Repeat every record below exactly, omitting any pictures.

++++++

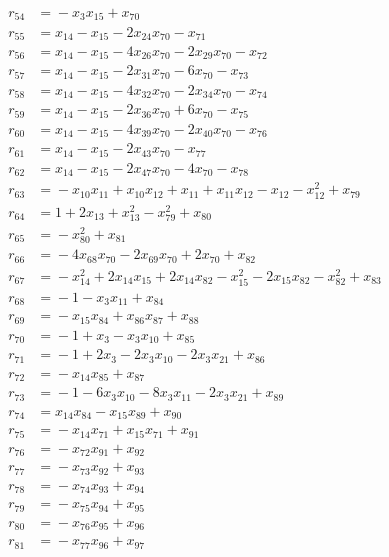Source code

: \begin{align*}
r_{54} &={}-x_{3}x_{15} +x_{70} \\
r_{55} &={}x_{14} -x_{15} -2x_{24}x_{70} -x_{71} \\
r_{56} &={}x_{14} -x_{15} -4x_{26}x_{70} -2x_{29}x_{70} -x_{72} \\
r_{57} &={}x_{14} -x_{15} -2x_{31}x_{70} -6x_{70} -x_{73} \\
r_{58} &={}x_{14} -x_{15} -4x_{32}x_{70} -2x_{34}x_{70} -x_{74} \\
r_{59} &={}x_{14} -x_{15} -2x_{36}x_{70} +6x_{70} -x_{75} \\
r_{60} &={}x_{14} -x_{15} -4x_{39}x_{70} -2x_{40}x_{70} -x_{76} \\
r_{61} &={}x_{14} -x_{15} -2x_{43}x_{70} -x_{77} \\
r_{62} &={}x_{14} -x_{15} -2x_{47}x_{70} -4x_{70} -x_{78} \\
r_{63} &={}-x_{10}x_{11} +x_{10}x_{12} +x_{11} +x_{11}x_{12} -x_{12} -x_{12}^{2} +x_{79} \\
r_{64} &={}1 +2x_{13} +x_{13}^{2} -x_{79}^{2} +x_{80} \\
r_{65} &={}-x_{80}^{2} +x_{81} \\
r_{66} &={}-4x_{68}x_{70} -2x_{69}x_{70} +2x_{70} +x_{82} \\
r_{67} &={}-x_{14}^{2} +2x_{14}x_{15} +2x_{14}x_{82} -x_{15}^{2} -2x_{15}x_{82} -x_{82}^{2} +x_{83} \\
r_{68} &={}-1 -x_{3}x_{11} +x_{84} \\
r_{69} &={}-x_{15}x_{84} +x_{86}x_{87} +x_{88} \\
r_{70} &={}-1 +x_{3} -x_{3}x_{10} +x_{85} \\
r_{71} &={}-1 +2x_{3} -2x_{3}x_{10} -2x_{3}x_{21} +x_{86} \\
r_{72} &={}-x_{14}x_{85} +x_{87} \\
r_{73} &={}-1 -6x_{3}x_{10} -8x_{3}x_{11} -2x_{3}x_{21} +x_{89} \\
r_{74} &={}x_{14}x_{84} -x_{15}x_{89} +x_{90} \\
r_{75} &={}-x_{14}x_{71} +x_{15}x_{71} +x_{91} \\
r_{76} &={}-x_{72}x_{91} +x_{92} \\
r_{77} &={}-x_{73}x_{92} +x_{93} \\
r_{78} &={}-x_{74}x_{93} +x_{94} \\
r_{79} &={}-x_{75}x_{94} +x_{95} \\
r_{80} &={}-x_{76}x_{95} +x_{96} \\
r_{81} &={}-x_{77}x_{96} +x_{97} \\

\end{align*}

++++++

COMPLETED TASK:
Source code

: \begin{align*}
r_{54} &={}-x_{3}x_{15} +x_{70} \\
r_{55} &={}x_{14} -x_{15} -2x_{24}x_{70} -x_{71} \\
r_{56} &={}x_{14} -x_{15} -4x_{26}x_{70} -2x_{29}x_{70} -x_{72} \\
r_{57} &={}x_{14} -x_{15} -2x_{31}x_{70} -6x_{70} -x_{73} \\
r_{58} &={}x_{14} -x_{15} -4x_{32}x_{70} -2x_{34}x_{70} -x_{74} \\
r_{59} &={}x_{14} -x_{15} -2x_{36}x_{70} +6x_{70} -x_{75} \\
r_{60} &={}x_{14} -x_{15} -4x_{39}x_{70} -2x_{40}x_{70} -x_{76} \\
r_{61} &={}x_{14} -x_{15} -2x_{43}x_{70} -x_{77} \\
r_{62} &={}x_{14} -x_{15} -2x_{47}x_{70} -4x_{70} -x_{78} \\
r_{63} &={}-x_{10}x_{11} +x_{10}x_{12} +x_{11} +x_{11}x_{12} -x_{12} -x_{12}^{2} +x_{79} \\
r_{64} &={}1 +2x_{13} +x_{13}^{2} -x_{79}^{2} +x_{80} \\
r_{65} &={}-x_{80}^{2} +x_{81} \\
r_{66} &={}-4x_{68}x_{70} -2x_{69}x_{70} +2x_{70} +x_{82} \\
r_{67} &={}-x_{14}^{2} +2x_{14}x_{15} +2x_{14}x_{82} -x_{15}^{2} -2x_{15}x_{82} -x_{82}^{2} +x_{83} \\
r_{68} &={}-1 -x_{3}x_{11} +x_{84} \\
r_{69} &={}-x_{15}x_{84} +x_{86}x_{87} +x_{88} \\
r_{70} &={}-1 +x_{3} -x_{3}x_{10} +x_{85} \\
r_{71} &={}-1 +2x_{3} -2x_{3}x_{10} -2x_{3}x_{21} +x_{86} \\
r_{72} &={}-x_{14}x_{85} +x_{87} \\
r_{73} &={}-1 -6x_{3}x_{10} -8x_{3}x_{11} -2x_{3}x_{21} +x_{89} \\
r_{74} &={}x_{14}x_{84} -x_{15}x_{89} +x_{90} \\
r_{75} &={}-x_{14}x_{71} +x_{15}x_{71} +x_{91} \\
r_{76} &={}-x_{72}x_{91} +x_{92} \\
r_{77} &={}-x_{73}x_{92} +x_{93} \\
r_{78} &={}-x_{74}x_{93} +x_{94} \\
r_{79} &={}-x_{75}x_{94} +x_{95} \\
r_{80} &={}-x_{76}x_{95} +x_{96} \\
r_{81} &={}-x_{77}x_{96} +x_{97} \\

\end{align*}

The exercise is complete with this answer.